La réussite du nouvel arsenal législatif repose sur une définition réaliste du périmètre. Je rappelle qu'à l'origine, la loi Copé-Zimmermann avait vocation à s'appliquer aux sociétés cotées ou non cotées dès lors qu'elles emploient au moins 500 salariés et réalisent un chiffre d'affaires et un total de bilan d'au moins 50 millions d'euros. Le dispositif que nous proposons est beaucoup plus simple : il s'applique aux très grandes entreprises, de plus de 1 000 salariés. Ce seuil est à la fois ambitieux et réaliste : ambitieux, car les nouvelles obligations introduites ne seront pas minces ; réaliste, car ce seuil constitue une taille critique permettant des effets concrets sur la mixité dans les instances dirigeantes tout en prenant en compte la réalité des entreprises de moins de 1 000 salariés.

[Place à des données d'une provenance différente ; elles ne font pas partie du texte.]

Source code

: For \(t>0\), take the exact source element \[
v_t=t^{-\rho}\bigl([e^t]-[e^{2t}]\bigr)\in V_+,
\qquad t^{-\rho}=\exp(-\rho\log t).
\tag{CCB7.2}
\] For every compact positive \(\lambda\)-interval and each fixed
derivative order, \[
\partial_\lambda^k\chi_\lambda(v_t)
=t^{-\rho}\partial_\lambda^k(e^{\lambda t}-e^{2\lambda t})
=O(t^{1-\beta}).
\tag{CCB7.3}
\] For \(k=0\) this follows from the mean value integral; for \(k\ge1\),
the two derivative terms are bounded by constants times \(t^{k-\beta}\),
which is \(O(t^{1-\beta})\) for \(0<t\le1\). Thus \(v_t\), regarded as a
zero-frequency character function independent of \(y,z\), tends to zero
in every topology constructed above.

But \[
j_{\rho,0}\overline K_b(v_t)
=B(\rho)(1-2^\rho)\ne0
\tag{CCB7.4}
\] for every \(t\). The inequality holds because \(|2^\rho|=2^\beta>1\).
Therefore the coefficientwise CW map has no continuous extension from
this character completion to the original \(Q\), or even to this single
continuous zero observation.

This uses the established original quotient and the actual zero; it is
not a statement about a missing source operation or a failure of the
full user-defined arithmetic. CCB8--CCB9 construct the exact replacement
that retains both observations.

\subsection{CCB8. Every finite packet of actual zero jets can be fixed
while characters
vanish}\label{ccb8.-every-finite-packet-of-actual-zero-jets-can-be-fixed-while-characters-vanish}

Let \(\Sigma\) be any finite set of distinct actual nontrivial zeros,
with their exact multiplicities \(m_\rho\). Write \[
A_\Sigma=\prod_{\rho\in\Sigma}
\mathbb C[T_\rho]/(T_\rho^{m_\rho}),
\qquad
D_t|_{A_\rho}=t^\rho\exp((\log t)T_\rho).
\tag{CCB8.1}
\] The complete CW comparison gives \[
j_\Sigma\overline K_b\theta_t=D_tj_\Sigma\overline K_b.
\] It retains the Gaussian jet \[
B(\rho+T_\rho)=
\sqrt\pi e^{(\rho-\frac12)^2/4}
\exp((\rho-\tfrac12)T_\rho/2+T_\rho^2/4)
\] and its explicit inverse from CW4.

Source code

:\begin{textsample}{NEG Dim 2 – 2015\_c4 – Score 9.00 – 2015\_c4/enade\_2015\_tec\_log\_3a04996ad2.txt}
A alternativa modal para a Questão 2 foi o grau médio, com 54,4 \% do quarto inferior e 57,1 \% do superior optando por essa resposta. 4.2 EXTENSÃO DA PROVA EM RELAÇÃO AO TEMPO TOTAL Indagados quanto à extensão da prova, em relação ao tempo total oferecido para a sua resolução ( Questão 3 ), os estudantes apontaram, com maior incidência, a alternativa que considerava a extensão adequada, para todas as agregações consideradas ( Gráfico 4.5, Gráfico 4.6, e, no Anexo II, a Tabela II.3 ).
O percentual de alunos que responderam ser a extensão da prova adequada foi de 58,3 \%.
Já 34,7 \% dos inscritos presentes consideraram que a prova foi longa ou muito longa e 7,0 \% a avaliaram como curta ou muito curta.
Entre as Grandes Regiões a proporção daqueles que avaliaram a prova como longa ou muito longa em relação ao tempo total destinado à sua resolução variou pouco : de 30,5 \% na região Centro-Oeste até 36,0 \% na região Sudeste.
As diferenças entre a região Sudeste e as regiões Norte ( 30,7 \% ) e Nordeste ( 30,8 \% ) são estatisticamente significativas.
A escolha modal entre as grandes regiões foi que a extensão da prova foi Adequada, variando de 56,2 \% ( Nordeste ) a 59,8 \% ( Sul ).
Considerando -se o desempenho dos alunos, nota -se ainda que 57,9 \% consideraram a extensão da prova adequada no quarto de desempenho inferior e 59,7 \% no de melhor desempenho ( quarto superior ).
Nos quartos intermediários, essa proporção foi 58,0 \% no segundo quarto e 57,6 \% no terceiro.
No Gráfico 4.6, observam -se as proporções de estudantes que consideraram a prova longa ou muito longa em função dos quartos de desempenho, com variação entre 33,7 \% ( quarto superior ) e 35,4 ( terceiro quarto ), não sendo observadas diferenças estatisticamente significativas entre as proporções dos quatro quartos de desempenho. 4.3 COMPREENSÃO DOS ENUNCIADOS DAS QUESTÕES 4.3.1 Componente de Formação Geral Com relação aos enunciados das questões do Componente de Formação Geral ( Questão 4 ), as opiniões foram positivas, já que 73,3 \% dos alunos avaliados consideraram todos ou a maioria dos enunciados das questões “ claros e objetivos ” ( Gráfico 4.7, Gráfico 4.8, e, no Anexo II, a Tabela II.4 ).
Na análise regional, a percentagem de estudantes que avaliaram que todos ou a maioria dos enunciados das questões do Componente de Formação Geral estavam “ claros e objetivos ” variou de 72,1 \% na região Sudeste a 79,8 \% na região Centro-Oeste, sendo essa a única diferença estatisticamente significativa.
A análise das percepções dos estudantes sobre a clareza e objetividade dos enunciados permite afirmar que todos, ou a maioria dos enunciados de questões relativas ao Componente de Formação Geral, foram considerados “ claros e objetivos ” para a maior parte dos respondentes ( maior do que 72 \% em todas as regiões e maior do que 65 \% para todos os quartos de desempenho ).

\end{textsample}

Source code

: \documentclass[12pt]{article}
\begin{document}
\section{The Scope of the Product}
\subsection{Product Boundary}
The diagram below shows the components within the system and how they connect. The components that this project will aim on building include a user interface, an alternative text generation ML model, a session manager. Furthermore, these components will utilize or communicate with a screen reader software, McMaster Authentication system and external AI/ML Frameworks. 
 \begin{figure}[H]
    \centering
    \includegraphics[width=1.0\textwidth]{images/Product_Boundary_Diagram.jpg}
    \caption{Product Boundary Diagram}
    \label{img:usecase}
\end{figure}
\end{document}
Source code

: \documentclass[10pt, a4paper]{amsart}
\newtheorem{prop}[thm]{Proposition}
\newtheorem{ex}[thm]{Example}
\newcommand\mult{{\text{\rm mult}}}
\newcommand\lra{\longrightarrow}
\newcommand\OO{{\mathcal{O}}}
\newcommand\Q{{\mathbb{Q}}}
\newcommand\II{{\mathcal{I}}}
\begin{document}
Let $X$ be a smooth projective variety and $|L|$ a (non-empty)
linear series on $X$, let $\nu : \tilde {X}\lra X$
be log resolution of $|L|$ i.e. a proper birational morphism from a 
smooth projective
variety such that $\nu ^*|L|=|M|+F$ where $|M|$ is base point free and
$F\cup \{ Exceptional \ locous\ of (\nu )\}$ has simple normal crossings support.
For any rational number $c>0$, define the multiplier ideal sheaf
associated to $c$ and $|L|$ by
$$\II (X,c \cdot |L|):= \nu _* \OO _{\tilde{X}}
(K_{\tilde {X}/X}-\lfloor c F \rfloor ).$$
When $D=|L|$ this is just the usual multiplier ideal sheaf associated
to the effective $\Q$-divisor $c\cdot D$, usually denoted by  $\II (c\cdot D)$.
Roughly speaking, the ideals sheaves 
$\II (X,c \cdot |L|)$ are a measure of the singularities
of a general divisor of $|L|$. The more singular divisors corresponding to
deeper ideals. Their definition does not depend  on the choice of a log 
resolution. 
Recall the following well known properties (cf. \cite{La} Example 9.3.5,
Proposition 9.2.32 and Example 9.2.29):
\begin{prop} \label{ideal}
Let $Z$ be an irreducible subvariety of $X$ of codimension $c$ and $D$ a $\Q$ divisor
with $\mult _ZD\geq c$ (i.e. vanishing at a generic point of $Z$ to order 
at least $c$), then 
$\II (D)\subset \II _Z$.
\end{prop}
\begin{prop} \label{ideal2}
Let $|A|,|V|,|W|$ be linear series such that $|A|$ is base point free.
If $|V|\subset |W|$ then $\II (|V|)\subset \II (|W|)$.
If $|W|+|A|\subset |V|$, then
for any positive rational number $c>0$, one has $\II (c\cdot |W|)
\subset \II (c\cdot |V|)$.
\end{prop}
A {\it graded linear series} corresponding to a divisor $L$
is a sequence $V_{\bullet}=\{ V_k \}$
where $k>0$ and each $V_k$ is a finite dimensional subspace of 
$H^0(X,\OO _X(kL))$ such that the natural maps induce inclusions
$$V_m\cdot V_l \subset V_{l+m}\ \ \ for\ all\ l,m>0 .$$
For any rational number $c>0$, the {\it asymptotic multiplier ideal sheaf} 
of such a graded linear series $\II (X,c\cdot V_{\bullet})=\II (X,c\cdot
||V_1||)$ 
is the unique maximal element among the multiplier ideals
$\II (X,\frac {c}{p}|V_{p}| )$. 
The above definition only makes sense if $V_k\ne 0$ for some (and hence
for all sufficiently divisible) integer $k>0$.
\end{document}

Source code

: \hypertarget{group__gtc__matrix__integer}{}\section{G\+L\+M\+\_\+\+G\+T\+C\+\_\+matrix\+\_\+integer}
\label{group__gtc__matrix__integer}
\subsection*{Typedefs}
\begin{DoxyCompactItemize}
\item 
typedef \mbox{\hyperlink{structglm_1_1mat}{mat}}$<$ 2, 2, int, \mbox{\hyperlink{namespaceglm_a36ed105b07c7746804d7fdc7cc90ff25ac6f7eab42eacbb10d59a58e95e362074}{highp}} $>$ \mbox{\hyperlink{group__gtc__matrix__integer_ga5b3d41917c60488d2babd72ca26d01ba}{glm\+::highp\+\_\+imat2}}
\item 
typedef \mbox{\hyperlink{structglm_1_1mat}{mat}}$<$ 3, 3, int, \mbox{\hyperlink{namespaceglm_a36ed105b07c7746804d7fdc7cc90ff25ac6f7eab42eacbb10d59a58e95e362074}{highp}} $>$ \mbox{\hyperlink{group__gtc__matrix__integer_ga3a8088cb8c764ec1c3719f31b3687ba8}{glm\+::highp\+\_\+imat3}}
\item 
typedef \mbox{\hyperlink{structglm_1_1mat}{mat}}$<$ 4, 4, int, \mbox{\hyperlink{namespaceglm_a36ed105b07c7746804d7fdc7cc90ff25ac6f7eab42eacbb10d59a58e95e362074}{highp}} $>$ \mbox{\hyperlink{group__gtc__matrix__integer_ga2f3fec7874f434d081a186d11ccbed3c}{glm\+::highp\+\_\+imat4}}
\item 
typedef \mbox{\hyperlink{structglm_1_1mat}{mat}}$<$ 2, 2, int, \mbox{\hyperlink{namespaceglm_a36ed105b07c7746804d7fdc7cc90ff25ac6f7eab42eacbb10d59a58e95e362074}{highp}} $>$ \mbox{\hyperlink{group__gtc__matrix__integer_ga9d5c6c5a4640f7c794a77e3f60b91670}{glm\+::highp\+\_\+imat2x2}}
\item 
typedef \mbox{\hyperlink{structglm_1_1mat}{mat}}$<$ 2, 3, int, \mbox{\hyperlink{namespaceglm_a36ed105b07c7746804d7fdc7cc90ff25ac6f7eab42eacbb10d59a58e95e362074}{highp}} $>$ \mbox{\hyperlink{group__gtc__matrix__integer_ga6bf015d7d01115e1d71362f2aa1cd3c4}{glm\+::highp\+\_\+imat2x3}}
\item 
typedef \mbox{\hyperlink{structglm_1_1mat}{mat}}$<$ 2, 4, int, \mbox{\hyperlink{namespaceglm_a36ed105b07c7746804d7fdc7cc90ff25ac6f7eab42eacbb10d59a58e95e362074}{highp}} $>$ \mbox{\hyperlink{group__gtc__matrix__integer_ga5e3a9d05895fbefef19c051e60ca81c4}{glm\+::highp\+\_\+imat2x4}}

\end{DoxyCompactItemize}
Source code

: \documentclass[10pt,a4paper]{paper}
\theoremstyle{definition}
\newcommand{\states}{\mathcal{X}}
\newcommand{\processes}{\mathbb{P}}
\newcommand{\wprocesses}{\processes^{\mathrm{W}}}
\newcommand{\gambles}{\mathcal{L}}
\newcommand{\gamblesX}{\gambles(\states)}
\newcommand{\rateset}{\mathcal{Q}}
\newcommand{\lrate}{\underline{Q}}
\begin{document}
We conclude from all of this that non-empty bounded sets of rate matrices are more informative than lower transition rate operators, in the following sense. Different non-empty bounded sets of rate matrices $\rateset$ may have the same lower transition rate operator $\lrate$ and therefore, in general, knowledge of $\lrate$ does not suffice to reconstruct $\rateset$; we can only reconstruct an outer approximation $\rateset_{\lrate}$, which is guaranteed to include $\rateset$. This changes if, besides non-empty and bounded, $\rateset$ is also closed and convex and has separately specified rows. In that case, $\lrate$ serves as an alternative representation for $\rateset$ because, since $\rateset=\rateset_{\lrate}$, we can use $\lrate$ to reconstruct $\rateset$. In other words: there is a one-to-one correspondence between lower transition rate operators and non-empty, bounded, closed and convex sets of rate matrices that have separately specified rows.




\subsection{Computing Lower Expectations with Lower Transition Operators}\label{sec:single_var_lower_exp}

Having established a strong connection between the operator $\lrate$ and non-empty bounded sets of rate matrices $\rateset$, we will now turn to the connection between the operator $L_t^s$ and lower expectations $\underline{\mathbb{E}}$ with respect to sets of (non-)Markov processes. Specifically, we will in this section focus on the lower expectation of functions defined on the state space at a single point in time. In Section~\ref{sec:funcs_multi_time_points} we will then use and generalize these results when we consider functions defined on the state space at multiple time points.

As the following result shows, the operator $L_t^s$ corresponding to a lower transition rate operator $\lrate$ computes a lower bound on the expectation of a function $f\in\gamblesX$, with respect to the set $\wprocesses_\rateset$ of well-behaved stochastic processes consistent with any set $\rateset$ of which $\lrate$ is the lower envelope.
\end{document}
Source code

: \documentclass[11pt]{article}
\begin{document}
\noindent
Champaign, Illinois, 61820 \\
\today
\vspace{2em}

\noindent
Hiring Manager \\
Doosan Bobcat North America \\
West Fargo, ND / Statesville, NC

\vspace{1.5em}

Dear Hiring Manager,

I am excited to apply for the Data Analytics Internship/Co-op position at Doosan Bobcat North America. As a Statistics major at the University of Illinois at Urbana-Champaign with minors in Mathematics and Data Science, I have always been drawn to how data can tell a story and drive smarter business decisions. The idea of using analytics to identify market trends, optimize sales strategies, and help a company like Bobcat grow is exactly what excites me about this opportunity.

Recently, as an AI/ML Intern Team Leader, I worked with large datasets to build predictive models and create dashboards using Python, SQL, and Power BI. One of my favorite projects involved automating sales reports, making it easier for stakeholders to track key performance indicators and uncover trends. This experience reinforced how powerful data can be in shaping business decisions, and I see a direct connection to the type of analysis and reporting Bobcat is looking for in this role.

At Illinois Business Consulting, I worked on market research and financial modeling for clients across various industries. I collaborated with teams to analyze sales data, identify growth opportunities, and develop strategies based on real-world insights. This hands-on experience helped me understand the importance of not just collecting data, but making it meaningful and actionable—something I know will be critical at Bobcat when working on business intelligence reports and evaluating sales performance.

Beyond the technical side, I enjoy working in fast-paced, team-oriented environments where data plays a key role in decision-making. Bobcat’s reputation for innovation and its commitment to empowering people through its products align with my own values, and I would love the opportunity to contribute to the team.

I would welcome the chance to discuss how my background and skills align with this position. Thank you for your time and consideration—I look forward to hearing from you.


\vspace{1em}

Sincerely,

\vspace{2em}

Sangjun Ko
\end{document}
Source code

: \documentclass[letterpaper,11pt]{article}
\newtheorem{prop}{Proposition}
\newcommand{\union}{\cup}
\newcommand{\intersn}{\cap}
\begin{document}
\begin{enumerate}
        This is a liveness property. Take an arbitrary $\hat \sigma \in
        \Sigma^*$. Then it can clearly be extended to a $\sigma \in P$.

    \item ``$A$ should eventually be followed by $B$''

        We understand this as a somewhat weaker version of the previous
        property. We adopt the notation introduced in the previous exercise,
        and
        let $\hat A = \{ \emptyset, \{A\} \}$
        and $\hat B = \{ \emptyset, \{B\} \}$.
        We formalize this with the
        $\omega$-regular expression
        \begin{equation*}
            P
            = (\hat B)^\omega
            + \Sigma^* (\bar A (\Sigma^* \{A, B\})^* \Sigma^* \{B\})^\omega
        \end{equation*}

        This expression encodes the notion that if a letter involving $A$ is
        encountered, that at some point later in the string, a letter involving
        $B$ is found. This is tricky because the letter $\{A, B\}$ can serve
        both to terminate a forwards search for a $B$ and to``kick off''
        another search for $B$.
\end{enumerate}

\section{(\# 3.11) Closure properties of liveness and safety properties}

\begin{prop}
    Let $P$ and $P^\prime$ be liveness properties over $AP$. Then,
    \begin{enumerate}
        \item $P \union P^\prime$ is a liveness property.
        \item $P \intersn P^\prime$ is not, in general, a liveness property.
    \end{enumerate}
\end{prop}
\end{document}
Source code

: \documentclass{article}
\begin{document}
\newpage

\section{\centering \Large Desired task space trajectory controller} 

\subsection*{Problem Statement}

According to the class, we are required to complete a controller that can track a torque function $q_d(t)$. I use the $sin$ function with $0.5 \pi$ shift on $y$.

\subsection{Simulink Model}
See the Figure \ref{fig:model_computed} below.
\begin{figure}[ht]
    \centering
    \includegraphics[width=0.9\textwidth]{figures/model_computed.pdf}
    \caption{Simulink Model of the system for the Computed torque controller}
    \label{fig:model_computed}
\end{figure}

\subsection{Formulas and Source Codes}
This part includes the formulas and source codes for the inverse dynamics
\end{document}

Nous avons toutes les raisons de penser que les entreprises de taille plus modeste seront entraînées dans ce mouvement et qu'elles seront amenées à diversifier le recrutement de leurs cadres. Un abaissement du seuil à 250 salariés ferait peser sur elles une charge trop lourde, ce à quoi je me refuse. Notre objectif n'est pas de sanctionner les entreprises mais de les accompagner et de faire en sorte que la représentation des femmes et des hommes soit meilleure au sein des instances de direction.

Je suis également défavorable au seuil de 500 salariés.

Je comprends la volonté d'abaisser le seuil prévu pour la publication de l'indicateur aux entreprises de 250 salariés mais, par cohérence avec l'ensemble du dispositif, je vous propose là encore d'en rester au périmètre de 1 000 salariés.

Je partage la volonté politique de faire la lumière sur les inégalités dont sont victimes les salariés les plus modestes mais l'introduction d'un nouvel indicateur ne me paraît pas opportune pour deux raisons.

Il s'agit du périmètre de l'article 7 tout d'abord. Nous devons concentrer nos efforts sur la question du partage du pouvoir et des responsabilités entre les femmes et les hommes au sein des entreprises, la question de la rémunération n'y étant pas totalement corrélée. La réduction des inégalités salariales grâce à cet outil qu'est l'index de l'égalité professionnelle – dont nous avons généralisé les dispositions à l'article 6 – est un progrès sans pour autant que celui-ci soit le gage d'une égalité parfaite entre les femmes et les hommes dans les entreprises.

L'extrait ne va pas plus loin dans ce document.